The following problem is studied: find conditions on sequences $\{\gamma(r)\}$, $\{n_j\}$, and $\{v_j\}$ under which, for any sequence $\{b_k\}$ such that $\sum_{k=r}^{\infty}|b_k-b_{k+1}|\leq\gamma(r)$, $b_k\to 0$, the integral $\int_0^\pi U^p(x)/{x^q}dx$ is convergent, where $p>0$, $q\in[1-p;1)$, and $U(x):=\sum_{j=1}^{\infty}\left|\sum_{k=n_j}^{v_j}b_k \sin kx\right|$. In the case $\gamma(r)={B}/{r}$, $B>0$, this problem was studied and solved by S. A. Telyakovskii. In the case where $p\ge 1$, $q=0$, $v_j=n_{j+1}-1$, and the sequence $\{b_k\}$ is monotone, A. S. Belov obtained a criterion for the belonging of the function $U(x)$ to the space $L_p$. In Theorem 1 of the present paper, we give sufficient conditions for the convergence of the above integral, which for $\gamma(r)= B/{r}$, $B>0$, coincide with Telyakovskii's sufficient conditions.
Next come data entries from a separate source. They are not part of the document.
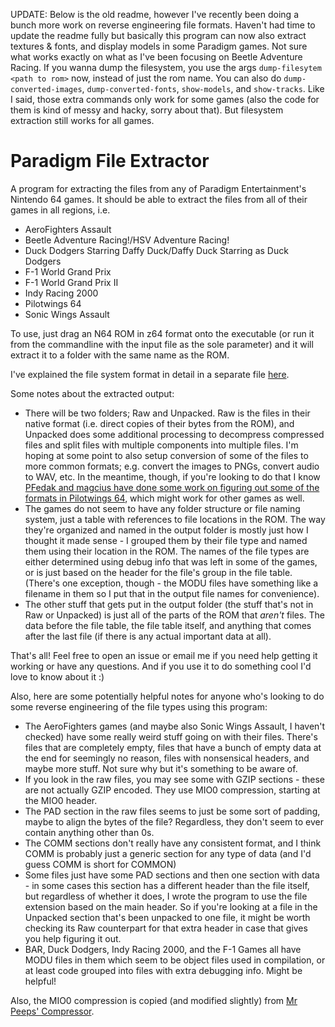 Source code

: UPDATE: Below is the old readme, however I've recently been doing a bunch more work on reverse engineering file formats.
Haven't had time to update the readme fully but basically this program can now also extract textures & fonts, and display
models in some Paradigm games. Not sure what works exactly on what as I've been focusing on Beetle Adventure Racing.
If you wanna dump the filesystem, you use the args `dump-filesytem <path to rom>` now, instead of just the rom name. You can
also do `dump-converted-images`, `dump-converted-fonts`, `show-models`, and `show-tracks`. Like I said, those extra commands
only work for some games (also the code for them is kind of messy and hacky, sorry about that). But filesystem extraction still
works for all games.


# Paradigm File Extractor

A program for extracting the files from any of Paradigm Entertainment's Nintendo 64 games. It should be able to extract the files from all of their games in all regions, i.e.
 * AeroFighters Assault
 * Beetle Adventure Racing!/HSV Adventure Racing!
 * Duck Dodgers Starring Daffy Duck/Daffy Duck Starring as Duck Dodgers
 * F-1 World Grand Prix
 * F-1 World Grand Prix II
 * Indy Racing 2000
 * Pilotwings 64
 * Sonic Wings Assault
 
To use, just drag an N64 ROM in z64 format onto the executable (or run it from the commandline with the input file as the sole parameter) and it will extract it to a folder with the same name as the ROM.

I've explained the file system format in detail in a separate file [here](https://github.com/RolandMunsil/ParadigmFileExtractor/blob/master/Filesystem%20details.md). 

Some notes about the extracted output:
 * There will be two folders; Raw and Unpacked. Raw is the files in their native format (i.e. direct copies of their bytes from the ROM), and Unpacked does some additional processing to decompress compressed files and split files with multiple components into multiple files. I'm hoping at some point to also setup conversion of some of the files to more common formats; e.g. convert the images to PNGs, convert audio to WAV, etc. In the meantime, though, if you're looking to do that I know [PFedak and magcius have done some work on figuring out some of the formats in Pilotwings 64](https://github.com/magcius/noclip.website/blob/master/src/Pilotwings64/Scenes.ts), which might work for other games as well.
 * The games do not seem to have any folder structure or file naming system, just a table with references to file locations in the ROM. The way they're organized and named in the output folder is mostly just how I thought it made sense - I grouped them by their file type and named them using their location in the ROM. The names of the file types are either determined using debug info that was left in some of the games, or is just based on the header for the file's group in the file table. (There's one exception, though - the MODU files have something like a filename in them so I put that in the output file names for convenience).
 * The other stuff that gets put in the output folder (the stuff that's not in Raw or Unpacked) is just all of the parts of the ROM that *aren't* files. The data before the file table, the file table itself, and anything that comes after the last file (if there is any actual important data at all).
 
That's all! Feel free to open an issue or email me if you need help getting it working or have any questions. And if you use it to do something cool I'd love to know about it :)

Also, here are some potentially helpful notes for anyone who's looking to do some reverse engineering of the file types using this program:
 * The AeroFighters games (and maybe also Sonic Wings Assault, I haven't checked) have some really weird stuff going on with their files. There's files that are completely empty, files that have a bunch of empty data at the end for seemingly no reason, files with nonsensical headers, and maybe more stuff. Not sure why but it's something to be aware of.
 * If you look in the raw files, you may see some with GZIP sections - these are not actually GZIP encoded. They use MIO0 compression, starting at the MIO0 header.
 * The PAD section in the raw files seems to just be some sort of padding, maybe to align the bytes of the file? Regardless, they don't seem to ever contain anything other than 0s.
 * The COMM sections don't really have any consistent format, and I think COMM is probably just a generic section for any type of data (and I'd guess COMM is short for COMMON)
  * Some files just have some PAD sections and then one section with data - in some cases this section has a different header than the file itself, but regardless of whether it does, I wrote the program to use the file extension based on the main header. So if you're looking at a file in the Unpacked section that's been unpacked to one file, it might be worth checking its Raw counterpart for that extra header in case that gives you help figuring it out.
 * BAR, Duck Dodgers, Indy Racing 2000, and the F-1 Games all have MODU files in them which seem to be object files used in compilation, or at least code grouped into files with extra debugging info. Might be helpful!
 
 
 Also, the MIO0 compression is copied (and modified slightly) from [Mr Peeps' Compressor](https://github.com/Daniel-McCarthy/Mr-Peeps-Compressor).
In the case $\gamma(r)= O(1/{r})$, Telyakovskii's conditions may be violated, but the application of Theorem 1 guarantees the convergence of the integral. The corresponding examples are given in the last section of the paper. The question on necessary conditions for the convergence of the integral $\int_0^\pi U^p(x)/{x^q}dx$, where $p>0$ and $q\in[1-p;1)$, remains open.